City officials report on-time performance and ridership are down.
Sun Metro Director Jay Banasiak said the detours, orange cones and street closures aren't the only thing keeping people from catching a bus.
"When gas prices went down, the devalue of the peso, easy car loans, you see a lot more new cars out there. That hurt our ridership there, because it was just easier to do that. It was cheaper to do that," Banasiak said.
The El Paso city manager cautions City Council representatives that the cost of Sun Metro's expansion is outpacing revenue. The trend dates back about a year and a half.
Banasiak said right now ridership is down about 8 percent.
But the agency is banking on Brio to bring it back on track.

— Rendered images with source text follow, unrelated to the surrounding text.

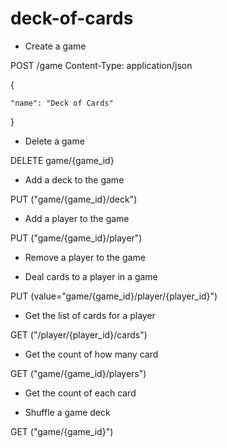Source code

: # deck-of-cards

- Create a game

POST /game
Content-Type: application/json

{

    "name": "Deck of Cards"

}


- Delete a game

DELETE game/{game_id}

- Add a deck to the game

PUT ("game/{game_id}/deck")

- Add a player to the game

PUT ("game/{game_id}/player")

- Remove a player to the game

- Deal cards to a player in a game

PUT (value="game/{game_id}/player/{player_id}")

- Get the list of cards for a player

GET ("/player/{player_id}/cards")

- Get the count of how many card

GET ("game/{game_id}/players")

- Get the count of each card

- Shuffle a game deck

GET ("game/{game_id}")
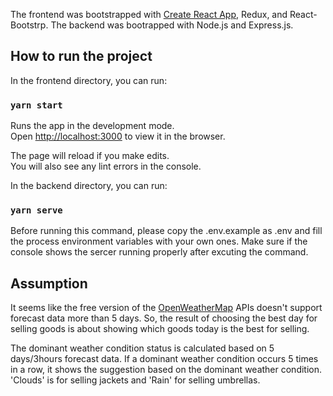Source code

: The frontend was bootstrapped with [Create React App](https://github.com/facebook/create-react-app), Redux, and React-Bootstrp.
The backend was bootrapped with Node.js and Express.js.

## How to run the project

In the frontend directory, you can run:

### `yarn start`

Runs the app in the development mode.<br />
Open [http://localhost:3000](http://localhost:3000) to view it in the browser.

The page will reload if you make edits.<br />
You will also see any lint errors in the console.

In the backend directory, you can run:

### `yarn serve`

Before running this command, please copy the .env.example as .env and fill the process environment variables with your own ones.
Make sure if the console shows the sercer running properly after excuting the command.

## Assumption

It seems like the free version of the [OpenWeatherMap](https://openweathermap.org/price) APIs doesn't support forecast data more than 5 days.
So, the result of choosing the best day for selling goods is about showing which goods today is the best for selling.

The dominant weather condition status is calculated based on 5 days/3hours forecast data. If a dominant weather condition occurs 5 times in a row, it shows the suggestion based on the dominant weather condition.
'Clouds' is for selling jackets and 'Rain' for selling umbrellas.

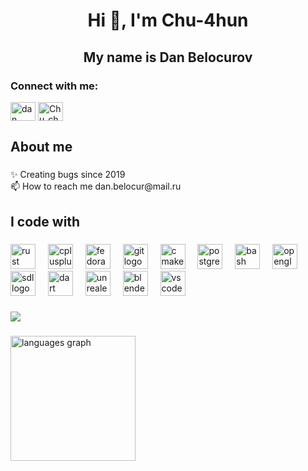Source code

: <h1 align="center">Hi 👋, I'm Chu-4hun</h1>
<h2 align="center">My name is Dan Belocurov</h3>
<!-- <a href="https://www.codewars.com/users/Chu-4hun"><p align="center"> <img src="https://www.codewars.com/users/Chu-4hun/badges/large" alt="chu-4hun" /> </p></a> -->

<h3 align="left">Connect with me:</h3>
<p align="left">
<a href="https://linkedin.com/in/dan hludencov" target="blank"><img align="center" src="https://raw.githubusercontent.com/rahuldkjain/github-profile-readme-generator/master/src/images/icons/Social/linked-in-alt.svg" alt="dan hludencov" height="30" width="40" /></a>
<a href="https://discord.gg/Chu_chun#9175" target="blank"><img align="center" src="https://raw.githubusercontent.com/rahuldkjain/github-profile-readme-generator/master/src/images/icons/Social/discord.svg" alt="Chu_chun#9175" height="30" width="40" /></a>
</p>


###

<h2 align="left">About me</h2>

###

<p align="left">✨ Creating bugs since 2019<br>📫 How to reach me dan.belocur@mail.ru</p>

###

<h2 align="left">I code with</h2>

###

<div align="left">
  
  <img src="https://upload.wikimedia.org/wikipedia/commons/d/d5/Rust_programming_language_black_logo.svg" height="40" alt="rust logo"  />
  <img width="12" />
  <img src="https://cdn.jsdelivr.net/gh/devicons/devicon/icons/cplusplus/cplusplus-original.svg" height="40" alt="cplusplus logo"  />
  <img width="12" />
  <img src="https://cdn.jsdelivr.net/gh/devicons/devicon/icons/fedora/fedora-original.svg" height="40" alt="fedora logo"  />
  <img width="12" />
  <img src="https://cdn.jsdelivr.net/gh/devicons/devicon/icons/git/git-original.svg" height="40" alt="git logo"  />
  <img width="12" />
  <img src="https://cdn.jsdelivr.net/gh/devicons/devicon/icons/cmake/cmake-original.svg" height="40" alt="cmake logo"  />
  <img width="12" />
  <img src="https://cdn.jsdelivr.net/gh/devicons/devicon/icons/postgresql/postgresql-original.svg" height="40" alt="postgresql logo"  />
  <img width="12" />
  <img src="https://cdn.jsdelivr.net/gh/devicons/devicon/icons/bash/bash-original.svg" height="40" alt="bash logo"  />
  <img width="12" />
  <img src="https://cdn.jsdelivr.net/gh/devicons/devicon/icons/opengl/opengl-original.svg" height="40" alt="opengl logo"  />
  <img width="12" />
  <img src="https://cdn.jsdelivr.net/gh/devicons/devicon/icons/sdl/sdl-original.svg" height="40" alt="sdl logo"  />
  <img width="12" />
  <img src="https://cdn.jsdelivr.net/gh/devicons/devicon/icons/dart/dart-original.svg" height="40" alt="dart logo"  />
  <img width="12" />
  <img src="https://cdn.jsdelivr.net/gh/devicons/devicon/icons/unrealengine/unrealengine-original.svg" height="40" alt="unrealengine logo"  />
  <img width="12" />
  <img src="https://cdn.jsdelivr.net/gh/devicons/devicon/icons/blender/blender-original.svg" height="40" alt="blender logo"  />
  <img width="12" />
  <img src="https://cdn.jsdelivr.net/gh/devicons/devicon/icons/vscode/vscode-original.svg" height="40" alt="vscode logo"  />
</div>

###

<div align="left">
  <img src="https://profile-counter.glitch.me/Chu-4hun/count.svg?"  />
</div>

###

<div align="left">
  <img src="https://github-readme-stats.vercel.app/api/top-langs?username=Chu-4hun&locale=en&hide_title=false&layout=compact&card_width=320&langs_count=4&theme=dracula&hide_border=false&order=2" height="200" alt="languages graph"  />
<!--   <img src="https://github-readme-activity-graph.vercel.app/graph?username=Chu-4hun&radius=16&theme=nord&area=true&order=5" height="200" alt="activity-graph graph"  /> -->
</div>

###
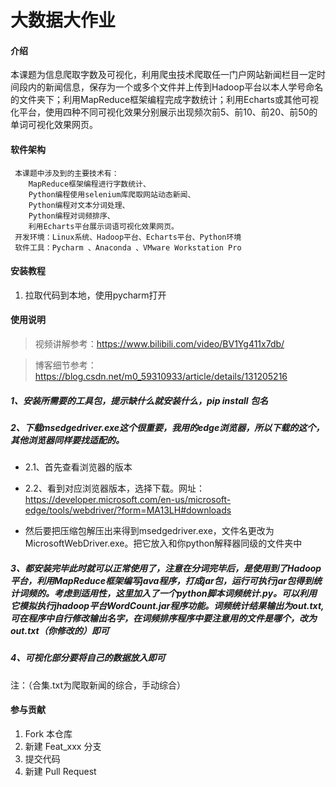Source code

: # 大数据大作业

#### 介绍
本课题为信息爬取字数及可视化，利用爬虫技术爬取任一门户网站新闻栏目一定时间段内的新闻信息，保存为一个或多个文件并上传到Hadoop平台以本人学号命名的文件夹下；利用MapReduce框架编程完成字数统计；利用Echarts或其他可视化平台，使用四种不同可视化效果分别展示出现频次前5、前10、前20、前50的单词可视化效果网页。

#### 软件架构
     本课题中涉及到的主要技术有：
        MapReduce框架编程进行字数统计、
        Python编程使用selenium库爬取网站动态新闻、
        Python编程对文本分词处理、
        Python编程对词频排序、
        利用Echarts平台展示词语可视化效果网页。
     开发环境：Linux系统、Hadoop平台、Echarts平台、Python环境
     软件工具：Pycharm 、Anaconda 、VMware Workstation Pro


#### 安装教程

1.  拉取代码到本地，使用pycharm打开


#### 使用说明
 
 

> 视频讲解参考：https://www.bilibili.com/video/BV1Yg411x7db/

>  博客细节参考：https://blog.csdn.net/m0_59310933/article/details/131205216

##### 1、安装所需要的工具包，提示缺什么就安装什么，pip install  包名

##### 2、下载msedgedriver.exe这个很重要，我用的edge浏览器，所以下载的这个，其他浏览器同样要找适配的。

- 2.1、首先查看浏览器的版本


- 2.2、看到对应浏览器版本，选择下载。网址：https://developer.microsoft.com/en-us/microsoft-edge/tools/webdriver/?form=MA13LH#downloads


- 然后要把压缩包解压出来得到msedgedriver.exe，文件名更改为MicrosoftWebDriver.exe。把它放入和你python解释器同级的文件夹中

##### 3、都安装完毕此时就可以正常使用了，注意在分词完毕后，是使用到了Hadoop平台，利用MapReduce框架编写java程序，打成jar包，运行可执行jar包得到统计词频的。考虑到适用性，这里加入了一个python脚本词频统计.py。可以利用它模拟执行jhadoop平台WordCount.jar程序功能。词频统计结果输出为out.txt,可在程序中自行修改输出名字，在词频排序程序中要注意用的文件是哪个，改为out.txt（你修改的）即可

##### 4、可视化部分要将自己的数据放入即可

注：（合集.txt为爬取新闻的综合，手动综合）



#### 参与贡献

1.  Fork 本仓库
2.  新建 Feat_xxx 分支
3.  提交代码
4.  新建 Pull Request

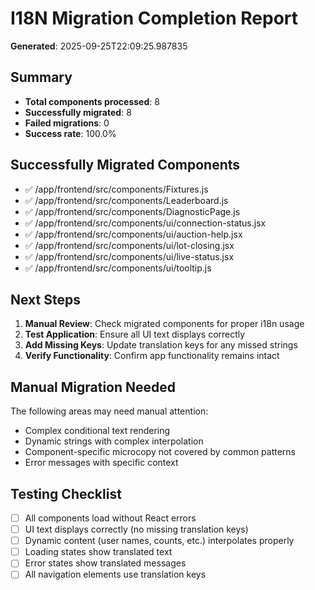 
# I18N Migration Completion Report

**Generated**: 2025-09-25T22:09:25.987835

## Summary
- **Total components processed**: 8
- **Successfully migrated**: 8
- **Failed migrations**: 0
- **Success rate**: 100.0%

## Successfully Migrated Components
- ✅ /app/frontend/src/components/Fixtures.js
- ✅ /app/frontend/src/components/Leaderboard.js
- ✅ /app/frontend/src/components/DiagnosticPage.js
- ✅ /app/frontend/src/components/ui/connection-status.jsx
- ✅ /app/frontend/src/components/ui/auction-help.jsx
- ✅ /app/frontend/src/components/ui/lot-closing.jsx
- ✅ /app/frontend/src/components/ui/live-status.jsx
- ✅ /app/frontend/src/components/ui/tooltip.js

## Next Steps
1. **Manual Review**: Check migrated components for proper i18n usage
2. **Test Application**: Ensure all UI text displays correctly  
3. **Add Missing Keys**: Update translation keys for any missed strings
4. **Verify Functionality**: Confirm app functionality remains intact

## Manual Migration Needed
The following areas may need manual attention:
- Complex conditional text rendering
- Dynamic strings with complex interpolation  
- Component-specific microcopy not covered by common patterns
- Error messages with specific context

## Testing Checklist
- [ ] All components load without React errors
- [ ] UI text displays correctly (no missing translation keys)
- [ ] Dynamic content (user names, counts, etc.) interpolates properly
- [ ] Loading states show translated text
- [ ] Error states show translated messages
- [ ] All navigation elements use translation keys
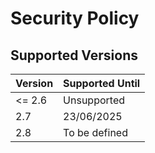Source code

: # Security Policy

## Supported Versions

| Version | Supported Until |
| ------- | --------------- |
| <= 2.6  | Unsupported     |
| 2.7     | 23/06/2025      |
| 2.8     | To be defined   |
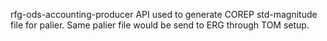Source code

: rfg-ods-accounting-producer API used to generate COREP std-magnitude file for palier. Same palier file would be send to ERG through TOM setup. 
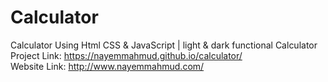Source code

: # Calculator
Calculator Using Html CSS &amp; JavaScript | light &amp; dark functional Calculator
<br> Project Link: https://nayemmahmud.github.io/calculator/
<br> Website Link: http://www.nayemmahmud.com/
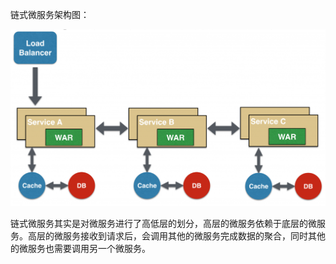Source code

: 链式微服务架构图：

![](/assets/lianshi-weifuwu.png)

链式微服务其实是对微服务进行了高低层的划分，高层的微服务依赖于底层的微服务。高层的微服务接收到请求后，会调用其他的微服务完成数据的聚合，同时其他的微服务也需要调用另一个微服务。

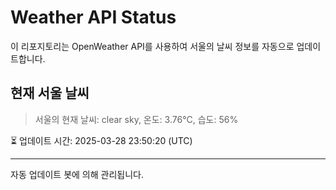 
# Weather API Status

이 리포지토리는 OpenWeather API를 사용하여 서울의 날씨 정보를 자동으로 업데이트합니다.

## 현재 서울 날씨
> 서울의 현재 날씨: clear sky, 온도: 3.76°C, 습도: 56%

⏳ 업데이트 시간: 2025-03-28 23:50:20 (UTC)

---
자동 업데이트 봇에 의해 관리됩니다.
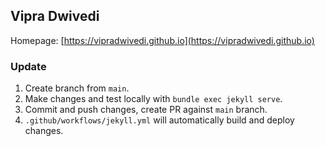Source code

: Vipra Dwivedi
---

Homepage: [https://vipradwivedi.github.io](https://vipradwivedi.github.io)

### Update

1. Create branch from `main`.
2. Make changes and test locally with `bundle exec jekyll serve`.
3. Commit and push changes, create PR against `main` branch.
4. `.github/workflows/jekyll.yml` will automatically build and deploy changes.


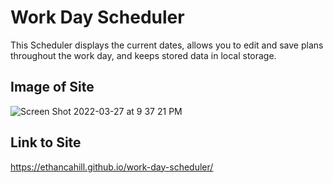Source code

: # Work Day Scheduler
This Scheduler displays the current dates, allows you to edit and save plans throughout the work day, and keeps stored data in local storage.

## Image of Site
![Screen Shot 2022-03-27 at 9 37 21 PM](https://user-images.githubusercontent.com/99375366/160312428-521d1c71-6617-4897-8c84-b2b10c823590.png)

## Link to Site
https://ethancahill.github.io/work-day-scheduler/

Banasiak painted the picture for City Council members at Tuesday's meeting. But he did have some good news. He said collisions are down and more people are riding Brio.
City Reps. Claudia Ordaz and Peter Svarzbein suggested extending Brio's hours, but City Manager Tommy Gonzalez jumped in with words of caution.
"We keep adding routes, we keep adding stations and the expenses are overtaking our revenues. So there is not enough revenues coming in to pay for all the expansion that is taking place in the last five or six years," Gonzalez said.
Sun Metro officials believe the faster Brios will become the main mode of transportation for bus service. The agency plans to have three routes, Mesa, Dyer and Alameda, running by 2018.
Rep. Ordaz said keeping the Brios running later may help cut down on drunk driving.
"I think when we get all those routes going, we hope that ridership will be increasing and if that happens then we will restructure the rest of the fixed routes out there. I think maybe we can look at that, but we are talking years," Banasiak said.
"But he also needs to structure the debt in such a way that the debt keeps getting paid as well," Gonzalez added.
Sun Metro officials plan to rework routes in order to save money. The agency's next budget season starts this summer.